Now that I am no longer coaching on a regular basis I am not around competitive tennis tournaments as much as I once was. However, in recent weeks I spent a significant portion of my days viewing a men’s and ladies futures event, a Junior National Championship and competed in a Men’s Open money tournament myself. I observed a lot of really good tennis but also some ludicrous behavior that does little to help these players or the sport of tennis. There appear to be certain behaviors that are embedded in our consciousness and culture at  high level junior, college and professional tennis in every part of the world, that we don’t seem to question, and accept as the norm despite there absurdity. I would love to say I wasn’t guilty of conforming to many of these cultural norms, but I will hold my hand up and say I was every bit as ridiculous at times. Here are a few examples:


1.     Having a sarcastic response to when the crowd applaud a mistake due to the fact that they are supporting one player more than another. The player on the receiving end of a partisan crowd will usually clap their racket and say something along the lines of “That was a really great shot I hit in the net, yeah well done, keep clapping”.

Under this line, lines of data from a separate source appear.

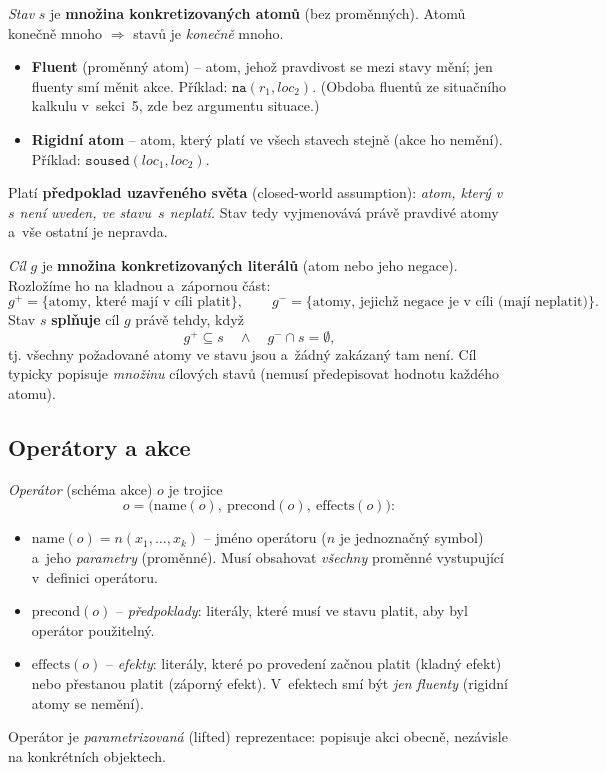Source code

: \begin{definice}
\emph{Stav} $s$ je \textbf{množina konkretizovaných atomů} (bez proměnných). Atomů konečně mnoho $\Rightarrow$ stavů je \emph{konečně} mnoho.
\begin{itemize}
  \item \textbf{Fluent} (proměnný atom) -- atom, jehož pravdivost se mezi stavy mění; jen fluenty smí měnit akce. Příklad: $\mathtt{na}(\mathit{r}_1,\mathit{loc}_2)$. (Obdoba fluentů ze situačního kalkulu v~sekci~5, zde bez argumentu situace.)
  \item \textbf{Rigidní atom} -- atom, který platí ve všech stavech stejně (akce ho nemění). Příklad: $\mathtt{soused}(\mathit{loc}_1,\mathit{loc}_2)$.
\end{itemize}
Platí \textbf{předpoklad uzavřeného světa} (closed-world assumption): \emph{atom, který v~$s$ není uveden, ve stavu~$s$ neplatí.} Stav tedy vyjmenovává právě pravdivé atomy a~vše ostatní je nepravda.
\end{definice}

\begin{definice}
\emph{Cíl} $g$ je \textbf{množina konkretizovaných literálů} (atom nebo jeho negace). Rozložíme ho na kladnou a~zápornou část:
\[ g^{+} = \{\text{atomy, které mají v~cíli platit}\}, \qquad g^{-} = \{\text{atomy, jejichž negace je v~cíli (mají neplatit)}\}. \]
Stav $s$ \textbf{splňuje} cíl $g$ právě tehdy, když
\[ g^{+}\subseteq s \quad\wedge\quad g^{-}\cap s = \emptyset, \]
tj. všechny požadované atomy ve stavu jsou a~žádný zakázaný tam není. Cíl typicky popisuje \emph{množinu} cílových stavů (nemusí předepisovat hodnotu každého atomu).
\end{definice}

\subsection{Operátory a akce}

\begin{definice}[Operátor]
\emph{Operátor} (schéma akce) $o$ je trojice
\[ o = \bigl(\mathrm{name}(o),\ \mathrm{precond}(o),\ \mathrm{effects}(o)\bigr): \]
\begin{itemize}
  \item $\mathrm{name}(o)=n(x_1,\dots,x_k)$ -- jméno operátoru ($n$ je jednoznačný symbol) a~jeho \emph{parametry} (proměnné). Musí obsahovat \emph{všechny} proměnné vystupující v~definici operátoru.
  \item $\mathrm{precond}(o)$ -- \emph{předpoklady}: literály, které musí ve stavu platit, aby byl operátor použitelný.
  \item $\mathrm{effects}(o)$ -- \emph{efekty}: literály, které po provedení začnou platit (kladný efekt) nebo přestanou platit (záporný efekt). V~efektech smí být \emph{jen fluenty} (rigidní atomy se nemění).
\end{itemize}
Operátor je \emph{parametrizovaná} (lifted) reprezentace: popisuje akci obecně, nezávisle na konkrétních objektech.
\end{definice}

2.     Acting like you are a tough guy. I always get a kick out of tennis players acting like they are tough and up for a fight if their opponent says “C’mon!” at the wrong time or gives them the fist pump and stare down. Message to all tennis players: You chose to play a non-contact sport for a reason. You want no part of physical contact so stop pretending like you are tough!

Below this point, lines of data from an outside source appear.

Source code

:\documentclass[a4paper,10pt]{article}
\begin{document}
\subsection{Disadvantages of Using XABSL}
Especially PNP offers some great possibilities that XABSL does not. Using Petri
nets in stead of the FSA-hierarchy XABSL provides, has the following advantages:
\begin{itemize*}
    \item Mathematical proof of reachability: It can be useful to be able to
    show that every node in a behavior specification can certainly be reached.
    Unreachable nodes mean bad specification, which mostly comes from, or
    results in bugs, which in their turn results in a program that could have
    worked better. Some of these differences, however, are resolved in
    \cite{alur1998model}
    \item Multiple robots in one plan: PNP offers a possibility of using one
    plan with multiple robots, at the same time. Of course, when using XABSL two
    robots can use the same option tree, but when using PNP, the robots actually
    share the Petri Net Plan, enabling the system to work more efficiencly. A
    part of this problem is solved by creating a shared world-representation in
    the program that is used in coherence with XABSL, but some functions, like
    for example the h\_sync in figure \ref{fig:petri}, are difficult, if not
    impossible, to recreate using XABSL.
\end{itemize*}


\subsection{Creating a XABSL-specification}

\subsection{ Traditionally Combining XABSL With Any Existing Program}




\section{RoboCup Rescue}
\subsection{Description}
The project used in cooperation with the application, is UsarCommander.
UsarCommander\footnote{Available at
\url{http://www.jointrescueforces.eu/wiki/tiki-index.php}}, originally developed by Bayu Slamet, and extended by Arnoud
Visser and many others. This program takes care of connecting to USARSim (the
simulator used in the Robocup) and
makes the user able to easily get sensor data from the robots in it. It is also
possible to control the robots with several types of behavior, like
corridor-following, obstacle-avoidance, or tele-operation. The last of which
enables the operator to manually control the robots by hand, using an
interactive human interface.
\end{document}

3.     Responding with wide open arms like you are measuring an elephant’s trunk and saying “It was this far out” when your opponent questions a call that was 6.7 millimeters out.

4.     Saying “The score was closer than it looks”. You just lost 6/1 6/0, the score was not closer than it looked, the score is the score. You got one game, it is okay to say you got your butt kicked, and that your opponent was much better than you. Just because eight of the games went to deuce, and you had three breakpoints does not mean it was a close affair. Your opponent was the better player on all the points that mattered most, and for all you know, the games that went to deuce were because of your opponent’s boredom and inability to stay focused as they were winning so easily.

5.     Stop saying you have the worst forehand ever or some other version of this (serve/footwork/volley). If you are playing at a high level, such as a national tournament or futures event, your ratio of made forehands to missed forehands is probably quite favorable towards the made column. You are going to miss a few forehands, get over it, it doesn’t mean you have the worst forehand ever, and no one is going to take pity on you, especially the 2.0 player sitting in the stand wishing they could hit a tennis ball like you!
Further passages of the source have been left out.